The 99 Names of Allah has inspired veteran British composer John Tavener to create his new classical soundtrack "The Beautiful Names," and were played in Westminster Cathedral.

99 Names of Allah composed

The 99 Names of Allah has inspired veteran British composer John Tavener to create his new classical soundtrack "The Beautiful Names," and were played in Westminster Cathedral.

"All I can say is, it’s a wonderful text — basically a list of names, some of majesty, some of mercy — that I’ve set as theophanies: as soundings-forth on the nature of the divine, with music that reflects their meaning. The Beneficent, the Opener, the Subtle," Tavener told The New York Times on Sunday, June 17.

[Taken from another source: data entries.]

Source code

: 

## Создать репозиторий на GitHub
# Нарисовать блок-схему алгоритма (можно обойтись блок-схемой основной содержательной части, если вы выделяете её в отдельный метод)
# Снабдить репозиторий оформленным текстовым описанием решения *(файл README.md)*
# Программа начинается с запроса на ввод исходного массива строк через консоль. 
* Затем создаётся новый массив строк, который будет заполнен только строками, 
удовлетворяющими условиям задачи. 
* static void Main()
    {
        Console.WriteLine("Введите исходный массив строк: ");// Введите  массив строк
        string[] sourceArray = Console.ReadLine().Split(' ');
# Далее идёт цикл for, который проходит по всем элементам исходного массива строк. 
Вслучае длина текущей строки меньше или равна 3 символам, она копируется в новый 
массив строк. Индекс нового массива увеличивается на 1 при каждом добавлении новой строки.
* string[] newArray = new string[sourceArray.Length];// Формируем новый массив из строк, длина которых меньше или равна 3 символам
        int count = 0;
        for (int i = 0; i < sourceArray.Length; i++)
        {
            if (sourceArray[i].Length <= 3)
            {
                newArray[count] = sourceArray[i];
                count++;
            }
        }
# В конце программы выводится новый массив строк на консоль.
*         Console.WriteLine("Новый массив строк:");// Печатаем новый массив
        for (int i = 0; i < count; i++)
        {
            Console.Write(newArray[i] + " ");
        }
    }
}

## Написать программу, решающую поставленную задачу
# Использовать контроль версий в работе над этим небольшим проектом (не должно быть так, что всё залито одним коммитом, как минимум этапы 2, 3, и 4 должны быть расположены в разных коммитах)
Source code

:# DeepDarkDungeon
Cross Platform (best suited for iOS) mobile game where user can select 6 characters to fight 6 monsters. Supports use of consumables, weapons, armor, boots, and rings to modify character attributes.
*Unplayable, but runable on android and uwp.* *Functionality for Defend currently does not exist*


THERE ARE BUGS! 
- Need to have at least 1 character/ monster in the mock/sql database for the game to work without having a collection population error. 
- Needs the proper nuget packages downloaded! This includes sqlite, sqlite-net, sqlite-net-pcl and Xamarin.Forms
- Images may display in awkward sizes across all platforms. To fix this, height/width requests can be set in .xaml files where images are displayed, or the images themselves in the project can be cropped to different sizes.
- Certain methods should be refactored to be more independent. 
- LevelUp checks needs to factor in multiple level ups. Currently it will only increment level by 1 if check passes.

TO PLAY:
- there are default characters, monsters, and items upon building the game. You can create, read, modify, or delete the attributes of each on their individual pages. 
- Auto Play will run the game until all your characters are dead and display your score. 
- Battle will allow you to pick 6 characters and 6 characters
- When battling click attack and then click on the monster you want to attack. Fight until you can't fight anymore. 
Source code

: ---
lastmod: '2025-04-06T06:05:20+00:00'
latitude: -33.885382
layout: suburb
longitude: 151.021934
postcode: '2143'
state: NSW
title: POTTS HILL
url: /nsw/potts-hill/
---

Tavener, who was first catapulted to fame for his "Song for Athene" soundtrack that accompanied the funeral of Princess Diana in 1997, said it took him years to bring the "Beautiful Names" to the light.

"It has simply taken that long to fit together the large forces the piece requires, which include the Westminster Cathedral Choir, the BBC Symphony Orchestra and Chorus, the baritone soloist John Mark Ainsley and of course the powwow drum, which is ceremonially struck every 99 beats: one beat for every name," he added.

The new soundtrack has been commission by Prince Charles.

Tavener, who devotes his life and work to God, shares Prince Charles deep spiritual interest in religion.

The Prince of Wales is a staunch advocate of bridging the gap between Islam and Christianity.

Through his several speeches on Islam and the West, he has stressed the need for the two to live and work together.

The composition of "Beautiful Names" and another piece called "The Veil of the Temple" was a turning point for Tavener's works as it signaled the start of a new diverse genre from a devote Christian.

"I reached a point where everything I wrote was terribly austere and hidebound by the tonal system of the Orthodox Church," he said.

"And I felt the need, in my music at least, to become more universalist: to take in other colors, other languages," he added.

Tavener says he became a "peaceful family man" following a maverick and debauched lifestyle when he became a practicing Christian.

He opened his eyes and ears to other sources of inspiration like Islam and Hinduism to enrich his mystical works.

Tavener used to dismiss the idea of progress or development as meaningless; believing that all art had reached perfection in "primordial" times, so everything the modern West had produced was in error.

"It used to be a sort of tyranny for me. Now I feel free to wander further, so long as it makes metaphysical sense," he said.